A solar panel is not a constant voltage, or constant current source. It can be thought of as a constant power source with maximum rated voltage and maximum rated current. The power is relative to the light hitting the panel, the voltage is maximum with no current, and drops as current is drawn from the panel.
If you are using a 10W panel, and it's in its full rated sun exposure, you'll get 10W out.
If you draw 1A in that situation, the voltage will be about 10V. If you draw two amps, the voltage will be about 5V.
If your battery is full, you probably aren't going to draw much current, so the voltage is higher.
If the battery is nearly empty, it will draw a lot of current, and it will cause the panel's voltage to drop.

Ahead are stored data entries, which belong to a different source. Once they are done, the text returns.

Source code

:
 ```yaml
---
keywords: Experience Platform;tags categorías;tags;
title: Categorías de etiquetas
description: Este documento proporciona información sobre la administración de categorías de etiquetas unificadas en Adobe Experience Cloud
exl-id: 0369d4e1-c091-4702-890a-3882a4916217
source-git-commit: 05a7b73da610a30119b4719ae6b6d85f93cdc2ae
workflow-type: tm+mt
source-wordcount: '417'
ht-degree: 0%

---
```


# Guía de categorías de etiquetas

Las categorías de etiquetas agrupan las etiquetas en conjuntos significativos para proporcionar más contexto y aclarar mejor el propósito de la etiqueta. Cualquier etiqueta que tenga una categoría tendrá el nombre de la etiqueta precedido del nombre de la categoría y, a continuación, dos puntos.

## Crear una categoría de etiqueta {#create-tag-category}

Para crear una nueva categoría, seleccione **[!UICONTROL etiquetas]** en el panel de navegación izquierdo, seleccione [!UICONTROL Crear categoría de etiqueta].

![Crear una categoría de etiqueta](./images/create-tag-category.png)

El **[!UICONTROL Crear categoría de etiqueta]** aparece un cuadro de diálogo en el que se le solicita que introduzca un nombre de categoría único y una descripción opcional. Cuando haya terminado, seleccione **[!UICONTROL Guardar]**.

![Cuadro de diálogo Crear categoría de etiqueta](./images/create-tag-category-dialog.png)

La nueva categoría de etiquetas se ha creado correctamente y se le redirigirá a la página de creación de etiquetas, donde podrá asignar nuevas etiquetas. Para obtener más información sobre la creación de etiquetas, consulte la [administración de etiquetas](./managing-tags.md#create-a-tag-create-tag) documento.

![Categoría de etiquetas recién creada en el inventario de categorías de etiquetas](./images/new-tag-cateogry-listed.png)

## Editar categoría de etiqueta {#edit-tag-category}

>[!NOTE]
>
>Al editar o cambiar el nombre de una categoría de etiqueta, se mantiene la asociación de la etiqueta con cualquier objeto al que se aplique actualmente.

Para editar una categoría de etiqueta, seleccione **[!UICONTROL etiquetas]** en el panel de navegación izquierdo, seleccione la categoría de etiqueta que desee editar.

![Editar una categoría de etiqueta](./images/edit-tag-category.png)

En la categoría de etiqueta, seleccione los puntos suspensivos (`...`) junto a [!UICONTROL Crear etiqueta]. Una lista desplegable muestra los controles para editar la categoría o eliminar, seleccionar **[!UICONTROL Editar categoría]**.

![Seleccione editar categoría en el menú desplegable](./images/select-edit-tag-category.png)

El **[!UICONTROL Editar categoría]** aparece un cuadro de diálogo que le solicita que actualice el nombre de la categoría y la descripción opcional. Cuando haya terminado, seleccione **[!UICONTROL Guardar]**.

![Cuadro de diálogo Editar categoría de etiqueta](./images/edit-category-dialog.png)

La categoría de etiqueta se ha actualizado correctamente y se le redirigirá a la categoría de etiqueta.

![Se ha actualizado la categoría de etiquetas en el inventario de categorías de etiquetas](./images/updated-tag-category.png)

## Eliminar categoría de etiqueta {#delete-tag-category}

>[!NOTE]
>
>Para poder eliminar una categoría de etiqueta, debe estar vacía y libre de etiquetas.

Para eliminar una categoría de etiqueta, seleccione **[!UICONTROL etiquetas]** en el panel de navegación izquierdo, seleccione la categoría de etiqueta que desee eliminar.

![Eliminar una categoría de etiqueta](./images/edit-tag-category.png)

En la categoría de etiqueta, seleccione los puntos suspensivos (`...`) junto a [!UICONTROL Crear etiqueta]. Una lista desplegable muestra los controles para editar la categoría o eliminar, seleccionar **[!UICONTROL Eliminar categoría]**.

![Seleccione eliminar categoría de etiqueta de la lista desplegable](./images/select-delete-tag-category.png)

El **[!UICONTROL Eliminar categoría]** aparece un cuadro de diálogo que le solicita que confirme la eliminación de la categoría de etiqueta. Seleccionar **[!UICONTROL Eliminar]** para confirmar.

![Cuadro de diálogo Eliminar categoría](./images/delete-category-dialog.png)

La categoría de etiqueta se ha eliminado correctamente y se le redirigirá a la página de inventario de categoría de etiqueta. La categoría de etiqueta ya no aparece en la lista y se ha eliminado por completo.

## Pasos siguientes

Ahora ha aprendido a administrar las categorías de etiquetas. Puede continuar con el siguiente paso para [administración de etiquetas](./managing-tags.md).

In your specific case, what you're finding is that the panel can't provide full charging current all the time - whether that's due to less than full sun exposure, or a low-charge battery depends on the situation.
However, you can still use this system, even though the voltage is low. If you disconnect the battery and measure its voltage, then connect it to the charging system and measure the voltage at the battery, you'll find that the attached voltage is higher - the battery is accepting current from the system, and is charging. It isn't charging as fast as it could be, but that's due to the panel's limitations.
If you want to learn more about this, and what professional solar charging systems do in order to handle this effect, do a search for MPPT circuits - maximum power point tracking. The solar panel is most efficient at a certain voltage and current for a given sunlight input, and these circuits attempt to track that maximum point so you get as much power from the panel as possible.
Also, note that SLA batteries are very forgiving. It may be that you can eliminate the voltage regulator, and just use the diode in the circuit. This will increase the voltage at the battery since the regulator drops 1.5V-3V depending on load, and thus charging efficiency. Given that you're having a hard time keeping it charged, I'd expect the solar panel is unlikely to damage the battery, but check the panel's maximum current at 7.2V and see if the battery can accept a constant trickle charge of that rate.
It doesn't sound like you need anything more between the solar panel and the battery than just a Schottky diode. Your panel is rather wussy compared to the battery, so it doesn't look like there is anything it can do to hurt the battery.
How much current can the solar panel deliver at 13.6 V or so? That is usually the voltage that "12 V" lead-acid batteries can be float-charged at indefinitely. The panel probably can't even put out enough power to get to 13.6 V, especially with a diode in there.
The real problem may be that the panel can't produce enough voltage to charge the battery all the way. Check the panel and battery specs carefully, and don't forget to consider the voltage drop on the diode.
Best Answer
You must advise battery type and specification.
eg lead acid or NiCd or MimH or LiIon or ...?
How many mAh capacity?
You will not harm the panel by charging a lower voltage panel. The battery will "clamp" the panel output to the battery voltage and supply whatever current it cam.
You should add a diode between panel and battery to prevent "backflow" when panel voltage is lower than battery voltage. You do NOT need a regulator for basic charging except if the battery is so small that it will not toilerate a 300 mA charge rate - which is unlikely. You MAY need a regulator to stop the battery from overcharging.
The panel will supply about 300 mA into the battery in full midday sun when pointed at the sun and less or much less when cloudy, not midday or not pointed directly at the sun. If the battery has capacity below about 2000 mAh it MAY be fully charged in less than one day. If 2000 mAh it will not fully charge in one day from "flat".
Where are you located? What use will be made of the battery (daily discharged fully or ...?) These factors affect the answer.